Happiness is taking delivery of a 2014 BMW 328d xDrive at the beginning of what Washington deems a major snowstorm.
The car is a diesel-fueled, all-wheel-drive compact sedan. It moves easily through four inches of freshly fallen snow — “major” snowfall by Washington’s standards, enough to shut down the government of the free and the brave.
But disappointment is getting behind the wheel of that car only to find that it lacks heated front seats, an onboard navigation system or a rearview backup camera — options not included in the test car’s $7,000 options package.
To get that equipment — expected and desirable in any automobile costing $47,075, the full price of the model driven for this column — you’d have to order an add-on package for several thousand dollars more.
That is ridiculous.
For considerably less than $47,000, you can get a plush Kia Optima or Cadenza or a fully equipped Hyundai Sonata, replete with advanced electronic safety technology including onboard navigation, high-definition rear camera, and lane-departure monitoring and blind-spot warning systems. You also get automobiles that move well in small-to-moderate snowfalls and that are reliable, safe transportation in mild weather.
Let us stipulate that Hyundai and Kia, South Korean automobile manufacturers, are not Germany’s BMW, the famed maker of “The Ultimate Driving Machine.” Based on all of the good things Hyundai and Kia offer as standard equipment, at quite reasonable prices, I’m not at all sure that the distinction works against them.

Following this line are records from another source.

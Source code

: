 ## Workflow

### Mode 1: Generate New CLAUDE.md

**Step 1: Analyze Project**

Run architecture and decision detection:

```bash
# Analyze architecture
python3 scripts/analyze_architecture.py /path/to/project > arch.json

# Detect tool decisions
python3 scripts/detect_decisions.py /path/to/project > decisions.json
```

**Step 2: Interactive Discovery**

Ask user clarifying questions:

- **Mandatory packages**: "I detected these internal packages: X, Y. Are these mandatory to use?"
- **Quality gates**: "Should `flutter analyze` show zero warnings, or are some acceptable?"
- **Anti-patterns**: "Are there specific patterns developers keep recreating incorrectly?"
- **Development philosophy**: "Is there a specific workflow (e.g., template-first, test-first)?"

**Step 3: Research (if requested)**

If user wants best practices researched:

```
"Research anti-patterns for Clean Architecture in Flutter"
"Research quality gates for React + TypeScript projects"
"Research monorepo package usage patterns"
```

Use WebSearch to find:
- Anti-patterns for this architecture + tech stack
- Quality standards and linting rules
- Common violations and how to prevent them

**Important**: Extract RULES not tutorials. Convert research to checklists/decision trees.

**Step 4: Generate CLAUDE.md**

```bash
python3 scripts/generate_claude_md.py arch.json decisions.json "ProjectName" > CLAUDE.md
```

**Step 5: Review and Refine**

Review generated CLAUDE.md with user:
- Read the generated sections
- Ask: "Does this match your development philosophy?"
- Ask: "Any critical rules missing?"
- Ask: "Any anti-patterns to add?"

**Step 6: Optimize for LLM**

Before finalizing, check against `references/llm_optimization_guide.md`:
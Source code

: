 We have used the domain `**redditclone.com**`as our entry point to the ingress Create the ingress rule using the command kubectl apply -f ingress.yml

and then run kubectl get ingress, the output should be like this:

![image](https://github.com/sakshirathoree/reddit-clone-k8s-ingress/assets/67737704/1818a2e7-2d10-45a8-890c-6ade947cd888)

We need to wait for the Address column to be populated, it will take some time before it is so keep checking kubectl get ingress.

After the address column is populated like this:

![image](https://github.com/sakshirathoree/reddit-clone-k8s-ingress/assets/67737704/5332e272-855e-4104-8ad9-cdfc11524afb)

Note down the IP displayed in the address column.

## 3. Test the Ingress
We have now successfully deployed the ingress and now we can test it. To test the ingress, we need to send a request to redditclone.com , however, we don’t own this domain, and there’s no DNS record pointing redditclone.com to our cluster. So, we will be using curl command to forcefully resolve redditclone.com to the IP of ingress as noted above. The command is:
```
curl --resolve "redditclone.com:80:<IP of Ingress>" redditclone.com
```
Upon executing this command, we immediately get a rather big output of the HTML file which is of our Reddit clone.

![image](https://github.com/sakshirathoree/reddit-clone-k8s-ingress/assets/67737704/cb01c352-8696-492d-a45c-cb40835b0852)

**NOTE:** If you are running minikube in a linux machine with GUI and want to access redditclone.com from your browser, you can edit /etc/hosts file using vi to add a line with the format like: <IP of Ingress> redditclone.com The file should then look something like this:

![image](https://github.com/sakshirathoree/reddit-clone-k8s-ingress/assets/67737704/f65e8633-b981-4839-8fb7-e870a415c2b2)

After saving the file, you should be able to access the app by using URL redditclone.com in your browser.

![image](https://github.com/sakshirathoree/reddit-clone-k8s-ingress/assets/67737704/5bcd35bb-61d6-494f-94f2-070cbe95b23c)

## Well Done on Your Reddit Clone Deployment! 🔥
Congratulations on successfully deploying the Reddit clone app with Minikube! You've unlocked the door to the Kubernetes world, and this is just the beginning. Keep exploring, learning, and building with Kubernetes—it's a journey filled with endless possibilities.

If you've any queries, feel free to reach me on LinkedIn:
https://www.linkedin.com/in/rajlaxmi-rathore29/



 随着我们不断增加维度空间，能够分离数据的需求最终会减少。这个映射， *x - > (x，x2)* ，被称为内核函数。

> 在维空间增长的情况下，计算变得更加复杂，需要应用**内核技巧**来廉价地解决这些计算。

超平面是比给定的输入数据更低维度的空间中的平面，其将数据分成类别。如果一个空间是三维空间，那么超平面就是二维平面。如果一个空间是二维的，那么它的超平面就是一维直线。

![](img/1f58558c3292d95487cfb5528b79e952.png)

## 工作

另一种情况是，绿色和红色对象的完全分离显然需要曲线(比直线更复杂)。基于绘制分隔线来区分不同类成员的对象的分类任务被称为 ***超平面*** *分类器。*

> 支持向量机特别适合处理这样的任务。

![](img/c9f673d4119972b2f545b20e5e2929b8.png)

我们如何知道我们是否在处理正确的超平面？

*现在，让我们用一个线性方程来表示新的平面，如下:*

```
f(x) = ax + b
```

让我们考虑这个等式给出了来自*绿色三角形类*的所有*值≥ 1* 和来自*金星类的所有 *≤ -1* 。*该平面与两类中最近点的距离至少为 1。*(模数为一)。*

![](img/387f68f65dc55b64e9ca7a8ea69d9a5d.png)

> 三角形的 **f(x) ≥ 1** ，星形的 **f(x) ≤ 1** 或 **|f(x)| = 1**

BMW, in fact, could and should learn something from Hyundai and Kia. To wit: Stop torturing consumers with endless packages of optional equipment that should be standard on cars priced at $40,000 and higher. Also, simplify your currently confusing array of options packages. You can do this by eliminating at least half of them.
Something else: It is undeniable that BMW makes some of the best-driving automobiles available anywhere, of which the 2014 328d xDrive is one. But BMW needs to stop resting on that laurel and using it as cover to relieve consumers of wealth with multiple options charges. It is a practice that is fast getting old, especially with the emergence of quality automobile manufacturers, such as Hyundai and Kia, that have figured out that the best way into consumers’ pockets is through their value-sensitive minds — giving them far more than they expect for the price paid. It requires a corporate humility not evident in most things BMW.
I eventually adjusted to the cold leatherette “premium vinyl” seats in my 328d xDrive. I compensated for the lack of onboard navigation by programming the GPS system in my Samsung Galaxy S4 smartphone. The absence of a rearview camera required sacrifice of another sort — stepping out of the car in 14-degree weather and physically checking to make sure the way was clear.
Yes, those are small things. But they are things I would not have to do in a well-equipped, less-costly Hyundai Sonata, or Kia Cadenza or Optima, or even a 2013 Buick Regal GS, which brings up another truth the folks at BMW should consider. The gasoline-fueled, all-wheel-drive Regal GS, recently driven for this column, performs as well in moderate snowfalls as the 328d xDrive. And the Regal GS, equipped with heated front seats, onboard navigation and a rear backup camera, as well as blind-spot and lane-departure warning systems, cost $38,000 — fully $9,000 less than the BMW 328d xDrive without those desirable options.
I love BMW. I loved the drive, handling, and fuel economy of the 328d xDrive (32 miles per gallon in the city, up to 45 on the highway). But BMW is going to have to get its corporate head out of the clouds. It is going to have to swallow a dose of humility and learn that there is nothing “ultimate” about cars, regardless of how well they drive, that increasingly seem overpriced when measured against the competition.